*. The Hitman’s Bodyguard is a really unoriginal movie, which means there’s not much to say about it, since I don’t even think it can be said to represent much of anything. It tells the standard buddy-action film story, with sophisticated executive bodyguard Michael Bryce (Ryan Reynolds) finding himself protecting street-smart hit man, and former adversary, Darius Kincaid (Samuel L. Jackson). They fight, find things they have in common, bond, and kill all the bad guys sent to kill them. At the end, they accomplish their missions and get their respective girls.
*. It’s hard to think such a clichéd plot could be taken seriously. Two things to take note of: (1) the original script was on the industry Black List of “most liked” unproduced screenplays; and (2) it was not initially planned as a comedy. I don’t know which of these factlets is more surprising. Perhaps a combination of the two.
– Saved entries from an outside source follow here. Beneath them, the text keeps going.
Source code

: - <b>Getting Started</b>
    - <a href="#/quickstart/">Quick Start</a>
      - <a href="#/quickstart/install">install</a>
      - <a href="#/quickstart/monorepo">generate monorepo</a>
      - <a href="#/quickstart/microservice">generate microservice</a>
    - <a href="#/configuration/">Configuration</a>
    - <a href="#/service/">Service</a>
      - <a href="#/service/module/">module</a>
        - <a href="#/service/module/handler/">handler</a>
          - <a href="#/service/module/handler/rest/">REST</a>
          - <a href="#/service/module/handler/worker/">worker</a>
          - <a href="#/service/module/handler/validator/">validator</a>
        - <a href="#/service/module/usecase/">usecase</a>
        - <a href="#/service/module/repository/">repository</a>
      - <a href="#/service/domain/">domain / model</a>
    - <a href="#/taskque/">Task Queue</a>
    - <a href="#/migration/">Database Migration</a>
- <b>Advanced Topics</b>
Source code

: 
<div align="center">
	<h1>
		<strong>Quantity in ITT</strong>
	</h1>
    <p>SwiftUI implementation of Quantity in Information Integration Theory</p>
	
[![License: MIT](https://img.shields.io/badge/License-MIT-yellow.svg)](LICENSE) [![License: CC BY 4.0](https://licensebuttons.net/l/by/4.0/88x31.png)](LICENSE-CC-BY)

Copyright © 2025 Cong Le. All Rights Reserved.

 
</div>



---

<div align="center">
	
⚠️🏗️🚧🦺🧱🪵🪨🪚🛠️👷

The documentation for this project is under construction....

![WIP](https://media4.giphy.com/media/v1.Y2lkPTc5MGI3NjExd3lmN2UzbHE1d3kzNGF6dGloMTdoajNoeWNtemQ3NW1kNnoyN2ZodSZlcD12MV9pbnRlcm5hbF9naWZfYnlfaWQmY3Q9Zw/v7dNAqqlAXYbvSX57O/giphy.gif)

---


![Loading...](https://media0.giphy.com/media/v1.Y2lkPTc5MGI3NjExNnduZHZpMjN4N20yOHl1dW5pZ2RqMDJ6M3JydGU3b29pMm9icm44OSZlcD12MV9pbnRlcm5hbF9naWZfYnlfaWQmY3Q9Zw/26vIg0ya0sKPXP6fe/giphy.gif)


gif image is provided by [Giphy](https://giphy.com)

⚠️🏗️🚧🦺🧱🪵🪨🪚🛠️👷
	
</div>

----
I mean, if it was such a highly regarded script, why did it have to be changed so fundamentally, in what was apparently a rush job, before it got made?
*. Watching The Hitman’s Bodyguard it didn’t take long for my mind to begin to drift. I only had a couple of thoughts about the movie. First: Ryan Reynolds can pretty much charm his way through anything. He just has that “it” quality that immediately draws us toward him. Second: What could Salma Hayek and Gary Oldman have seen in their woeful parts that would have made them want to do this movie? She is a violent, foul-mouthed con and he’s a Belarussian dictator. As with everyone else in the movie they are clichéd characters who only exist to spout a bunch of clichéd lines. I guess they were paid well, but still. If you were an actor and you read a script like this wouldn’t your heart sink?
*. Sure, if you know what you like and what you like is a conventional shoot-’em-up action film then this pretty much delivers. There are a couple of extended and (I thought) well executed chase scenes. Reynolds and Jackson crack wise together. Everything happens just the way you want, and expect, it to happen. A sequel is reported to be in the works [it arrived a few years later]. No surprise there, either.